Islamic State claimed early on Friday that two of its men blew themselves up in Tayaran Square in the centre of Baghdad, according to a statement posted on the group’s Telegram communications channel.
Reuters journalists arriving after the blasts saw pools of blood and discarded shoes at the site, a clothing market in Tayaran Square in the centre of the city. Health authorities said at least 110 people had been wounded.
“One (bomber) came, fell to the ground and started complaining ‘my stomach is hurting’ and he pressed the detonator in his hand. It exploded immediately. People were torn to pieces,” said a street vendor who did not give his name.
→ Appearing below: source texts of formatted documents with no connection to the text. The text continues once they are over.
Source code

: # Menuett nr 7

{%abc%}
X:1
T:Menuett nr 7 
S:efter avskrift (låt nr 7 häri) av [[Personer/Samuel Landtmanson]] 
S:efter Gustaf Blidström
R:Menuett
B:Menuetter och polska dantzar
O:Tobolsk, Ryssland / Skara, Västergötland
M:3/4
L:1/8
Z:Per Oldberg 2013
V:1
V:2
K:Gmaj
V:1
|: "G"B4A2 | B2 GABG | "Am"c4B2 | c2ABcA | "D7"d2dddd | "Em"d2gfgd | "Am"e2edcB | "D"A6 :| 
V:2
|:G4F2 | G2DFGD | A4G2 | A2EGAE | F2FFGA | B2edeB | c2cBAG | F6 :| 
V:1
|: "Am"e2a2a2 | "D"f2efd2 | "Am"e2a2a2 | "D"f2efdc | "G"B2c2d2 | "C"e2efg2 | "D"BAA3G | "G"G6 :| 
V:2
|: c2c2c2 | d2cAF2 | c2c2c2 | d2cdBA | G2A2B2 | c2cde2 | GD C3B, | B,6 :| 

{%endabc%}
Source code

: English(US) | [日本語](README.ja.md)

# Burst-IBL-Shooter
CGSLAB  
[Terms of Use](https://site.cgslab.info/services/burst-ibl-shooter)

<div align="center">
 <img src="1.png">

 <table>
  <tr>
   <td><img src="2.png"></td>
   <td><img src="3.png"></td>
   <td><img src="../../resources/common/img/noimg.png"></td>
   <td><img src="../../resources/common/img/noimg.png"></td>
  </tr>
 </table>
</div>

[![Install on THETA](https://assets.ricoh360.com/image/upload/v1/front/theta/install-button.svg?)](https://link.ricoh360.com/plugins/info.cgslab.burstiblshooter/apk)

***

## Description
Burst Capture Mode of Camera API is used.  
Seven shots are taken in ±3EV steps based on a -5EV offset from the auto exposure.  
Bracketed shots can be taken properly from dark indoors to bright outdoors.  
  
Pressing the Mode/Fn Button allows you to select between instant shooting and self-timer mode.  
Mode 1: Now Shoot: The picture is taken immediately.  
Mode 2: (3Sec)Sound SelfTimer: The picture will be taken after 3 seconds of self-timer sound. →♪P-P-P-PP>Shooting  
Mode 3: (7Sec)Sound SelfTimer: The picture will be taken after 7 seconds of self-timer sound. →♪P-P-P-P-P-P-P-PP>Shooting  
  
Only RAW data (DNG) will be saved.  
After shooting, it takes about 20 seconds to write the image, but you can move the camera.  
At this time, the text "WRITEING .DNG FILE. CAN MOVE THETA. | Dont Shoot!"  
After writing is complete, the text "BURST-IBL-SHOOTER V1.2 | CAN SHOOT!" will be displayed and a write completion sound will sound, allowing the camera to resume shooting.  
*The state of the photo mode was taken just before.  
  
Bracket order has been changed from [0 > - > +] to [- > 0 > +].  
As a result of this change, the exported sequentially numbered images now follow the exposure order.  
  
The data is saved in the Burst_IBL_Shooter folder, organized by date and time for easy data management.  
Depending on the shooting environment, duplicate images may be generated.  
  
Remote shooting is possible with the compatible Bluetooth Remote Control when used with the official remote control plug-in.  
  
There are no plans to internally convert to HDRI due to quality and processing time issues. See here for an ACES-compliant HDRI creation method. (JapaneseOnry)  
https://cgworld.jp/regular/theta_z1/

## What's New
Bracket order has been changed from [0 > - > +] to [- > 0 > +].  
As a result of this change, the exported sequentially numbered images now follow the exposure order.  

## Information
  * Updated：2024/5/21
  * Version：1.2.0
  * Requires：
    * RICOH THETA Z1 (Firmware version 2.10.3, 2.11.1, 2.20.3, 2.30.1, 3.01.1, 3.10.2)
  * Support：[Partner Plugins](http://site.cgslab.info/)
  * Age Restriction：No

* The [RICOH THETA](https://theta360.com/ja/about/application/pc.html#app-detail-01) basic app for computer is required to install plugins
Suicide attacks, once an almost daily occurrence in the Iraqi capital, have halted in recent years since Islamic State fighters were defeated in 2017, part of an overall improvement in security that has brought normal life back to Baghdad.
“Daesh terrorist groups might be standing behind the attacks,” Civil Defence chief Major General Kadhim Salman told reporters, using an Arabic acronym for Islamic State.